▶ _How to complete this task_
Output all the records below, word for word.

##### Task data

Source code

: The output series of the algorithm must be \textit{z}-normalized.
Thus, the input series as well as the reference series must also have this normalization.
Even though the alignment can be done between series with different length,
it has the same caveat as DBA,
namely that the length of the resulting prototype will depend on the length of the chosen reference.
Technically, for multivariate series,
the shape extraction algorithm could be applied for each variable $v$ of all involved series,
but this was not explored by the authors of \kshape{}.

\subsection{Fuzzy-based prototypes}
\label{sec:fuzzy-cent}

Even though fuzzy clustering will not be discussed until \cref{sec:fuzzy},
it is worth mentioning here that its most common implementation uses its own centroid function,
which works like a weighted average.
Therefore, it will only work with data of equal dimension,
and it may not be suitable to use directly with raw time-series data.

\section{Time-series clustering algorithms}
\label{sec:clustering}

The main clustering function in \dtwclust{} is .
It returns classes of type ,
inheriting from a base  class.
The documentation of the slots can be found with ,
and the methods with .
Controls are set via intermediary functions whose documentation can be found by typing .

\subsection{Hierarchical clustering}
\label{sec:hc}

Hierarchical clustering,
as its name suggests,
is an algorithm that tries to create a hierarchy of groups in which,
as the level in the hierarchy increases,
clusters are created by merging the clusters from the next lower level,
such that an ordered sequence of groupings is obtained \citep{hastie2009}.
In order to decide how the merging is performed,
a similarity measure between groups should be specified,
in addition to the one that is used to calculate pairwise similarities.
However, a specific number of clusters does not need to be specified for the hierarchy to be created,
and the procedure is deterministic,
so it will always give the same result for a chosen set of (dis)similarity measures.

##########

▶ _Your solution_
Source code

: The output series of the algorithm must be \textit{z}-normalized.
Thus, the input series as well as the reference series must also have this normalization.
Even though the alignment can be done between series with different length,
it has the same caveat as DBA,
namely that the length of the resulting prototype will depend on the length of the chosen reference.
Technically, for multivariate series,
the shape extraction algorithm could be applied for each variable $v$ of all involved series,
but this was not explored by the authors of \kshape{}.

\subsection{Fuzzy-based prototypes}
\label{sec:fuzzy-cent}

Even though fuzzy clustering will not be discussed until \cref{sec:fuzzy},
it is worth mentioning here that its most common implementation uses its own centroid function,
which works like a weighted average.
Therefore, it will only work with data of equal dimension,
and it may not be suitable to use directly with raw time-series data.

\section{Time-series clustering algorithms}
\label{sec:clustering}

The main clustering function in \dtwclust{} is .
It returns classes of type ,
inheriting from a base  class.
The documentation of the slots can be found with ,
and the methods with .
Controls are set via intermediary functions whose documentation can be found by typing .

\subsection{Hierarchical clustering}
\label{sec:hc}

Hierarchical clustering,
as its name suggests,
is an algorithm that tries to create a hierarchy of groups in which,
as the level in the hierarchy increases,
clusters are created by merging the clusters from the next lower level,
such that an ordered sequence of groupings is obtained \citep{hastie2009}.
In order to decide how the merging is performed,
a similarity measure between groups should be specified,
in addition to the one that is used to calculate pairwise similarities.
However, a specific number of clusters does not need to be specified for the hierarchy to be created,
and the procedure is deterministic,
so it will always give the same result for a chosen set of (dis)similarity measures.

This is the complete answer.